Mr. Cabell became famous in 1919 when Jurgen was suppressed.
His novels fall under two categories —romances laid in the mythical land of Poictesme, comedies of present day Virginia. In the first group are Jurgen, Figures of Earth, The High Place. Among the Virginia stories are The Rivet in Grandfather's Neck, The Cream of the Jest, The Eagle's Shadow.
Married, he lives at Dumbarton Grange, Dumbarton, Va.
On Digressions
The Technique of the Untechnical
There is no reason to question the sweeping dictum that a novel, like a kiss or a football game, should have a beginning, a middle and an end. The most conservative technical theory seems to insist on at least one of the three. On the other hand, it cannot be denied that the term "middle" is a perilously inclusive one. The most inconspicuous of novelists possesses an inalienable—if at times discomfiting— right to digress.

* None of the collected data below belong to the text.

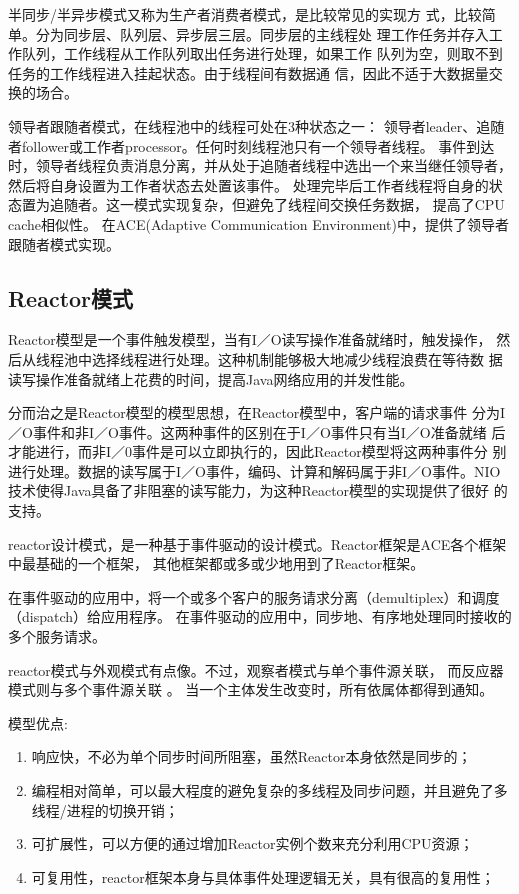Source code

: 半同步/半异步模式又称为生产者消费者模式，是比较常见的实现方
式，比较简单。分为同步层、队列层、异步层三层。同步层的主线程处
理工作任务并存入工作队列，工作线程从工作队列取出任务进行处理，如果工作
队列为空，则取不到任务的工作线程进入挂起状态。由于线程间有数据通
信，因此不适于大数据量交换的场合。

领导者跟随者模式，在线程池中的线程可处在3种状态之一：
领导者leader、追随者follower或工作者processor。任何时刻线程池只有一个领导者线程。
事件到达时，领导者线程负责消息分离，并从处于追随者线程中选出一个来当继任领导者，
然后将自身设置为工作者状态去处置该事件。
处理完毕后工作者线程将自身的状态置为追随者。这一模式实现复杂，但避免了线程间交换任务数据，
提高了CPU cache相似性。
在ACE(Adaptive Communication Environment)中，提供了领导者跟随者模式实现。
\subsection{Reactor模式}
Reactor模型是一个事件触发模型，当有I／O读写操作准备就绪时，触发操作，
然后从线程池中选择线程进行处理。这种机制能够极大地减少线程浪费在等待数
据读写操作准备就绪上花费的时间，提高Java网络应用的并发性能。

分而治之是Reactor模型的模型思想，在Reactor模型中，客户端的请求事件
分为I／O事件和非I／O事件。这两种事件的区别在于I／O事件只有当I／O准备就绪
后才能进行，而非I／0事件是可以立即执行的，因此Reactor模型将这两种事件分
别进行处理。数据的读写属于I／O事件，编码、计算和解码属于非I／O事件。NIO
技术使得Java具备了非阻塞的读写能力，为这种Reactor模型的实现提供了很好
的支持。

reactor设计模式，是一种基于事件驱动的设计模式。Reactor框架是ACE各个框架中最基础的一个框架，
其他框架都或多或少地用到了Reactor框架。 

在事件驱动的应用中，将一个或多个客户的服务请求分离（demultiplex）和调度（dispatch）给应用程序。
在事件驱动的应用中，同步地、有序地处理同时接收的多个服务请求。 

reactor模式与外观模式有点像。不过，观察者模式与单个事件源关联，
而反应器模式则与多个事件源关联 。
当一个主体发生改变时，所有依属体都得到通知。
\noindent

\noindent
模型优点:
\begin{enumerate}
	\item 响应快，不必为单个同步时间所阻塞，虽然Reactor本身依然是同步的；
	\item 编程相对简单，可以最大程度的避免复杂的多线程及同步问题，并且避免了多线程/进程的切换开销； 
	\item 可扩展性，可以方便的通过增加Reactor实例个数来充分利用CPU资源； 
	\item 可复用性，reactor框架本身与具体事件处理逻辑无关，具有很高的复用性；
\end{enumerate}
\noindent

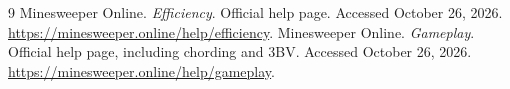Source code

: \documentclass[11pt,letterpaper]{article}
\begin{document}
\begin{thebibliography}{9}
 Minesweeper Online. \emph{Efficiency}. Official help page. Accessed October 26, 2026. \url{https://minesweeper.online/help/efficiency}.
 Minesweeper Online. \emph{Gameplay}. Official help page, including chording and 3BV. Accessed October 26, 2026. \url{https://minesweeper.online/help/gameplay}.
\end{thebibliography}
\end{document}
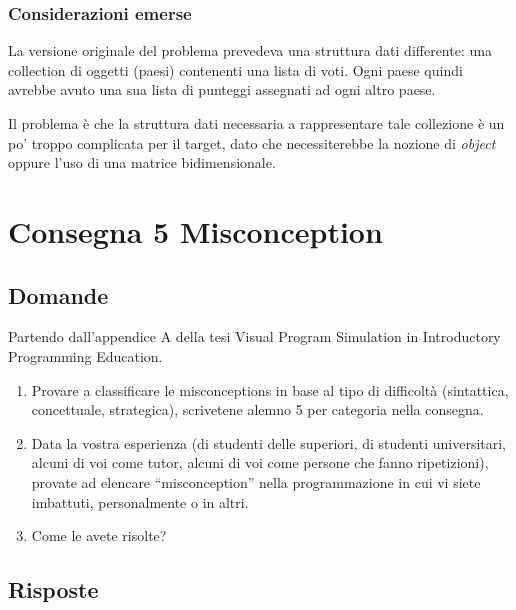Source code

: \documentclass[a4paper]{article}
\begin{document}
\subsubsection{Considerazioni emerse}
La versione originale del problema prevedeva una struttura dati differente: una collection di oggetti (paesi) contenenti una lista di voti.
Ogni paese quindi avrebbe avuto una sua lista di punteggi assegnati ad ogni altro paese.

Il problema è che la struttura dati necessaria a rappresentare tale collezione è un po' troppo complicata per il target, dato che necessiterebbe la nozione di \textit{object} oppure l'uso di una matrice bidimensionale.
\section{Consegna 5 \large Misconception}

\subsection{Domande}
Partendo dall'appendice A della  tesi Visual Program Simulation in Introductory Programming Education.

\begin{enumerate}

	\item Provare a classificare le misconceptions in base al tipo di  difficoltà (sintattica, concettuale, strategica), scrivetene alemno 5 per categoria nella consegna.
	\item Data la vostra esperienza (di studenti delle superiori, di studenti universitari, alcuni di voi come tutor, alcuni di voi come persone che fanno ripetizioni), provate ad elencare “misconception” nella programmazione in cui vi siete imbattuti, personalmente o in altri.
	\item Come le avete risolte?
\end{enumerate}
\subsection{Risposte}
\end{document}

What has been called the "greatest novel in the English language"—Tristram Shandy—may be said to consist wholly of assorted digressions, loosely knit together on a thread of other digressions. Each digression is repeatedly digressed from with a resultant unity in diversity which is divertingly bewildering. The same may be said to a slightly less degree of such pristine best-sellers as Tom Jones, Pickwick Papers, Alice in Wonderland.
Of late, fictional technique may be said to have digressed from digression. Under the influence of the Gallic formalists, as for example, Flaubert, there has come into being a new solidity in the structure of the novel. For the last quarter of a century almost nothing has been allowed to appear in a novel that has not at least a remote bearing on the whole. If the hero stubs his toe in Chap. One, the toe will have swelled to amazing (figurative) proportions by Chap. 22. There is something uncanny about the way the veriest trifles in the "well-constructed" novel fit into the relentless pattern of the whole. Take, for example, the horrible precision with which the most insignificant actions of any Thomas Hardy hero or heroine inevitably contribute to their eventual complete and gratifying undoing. If there is anything that happens to them that has no bearing on the eventual catastrophe, the reader, at least, is not allowed to know about it.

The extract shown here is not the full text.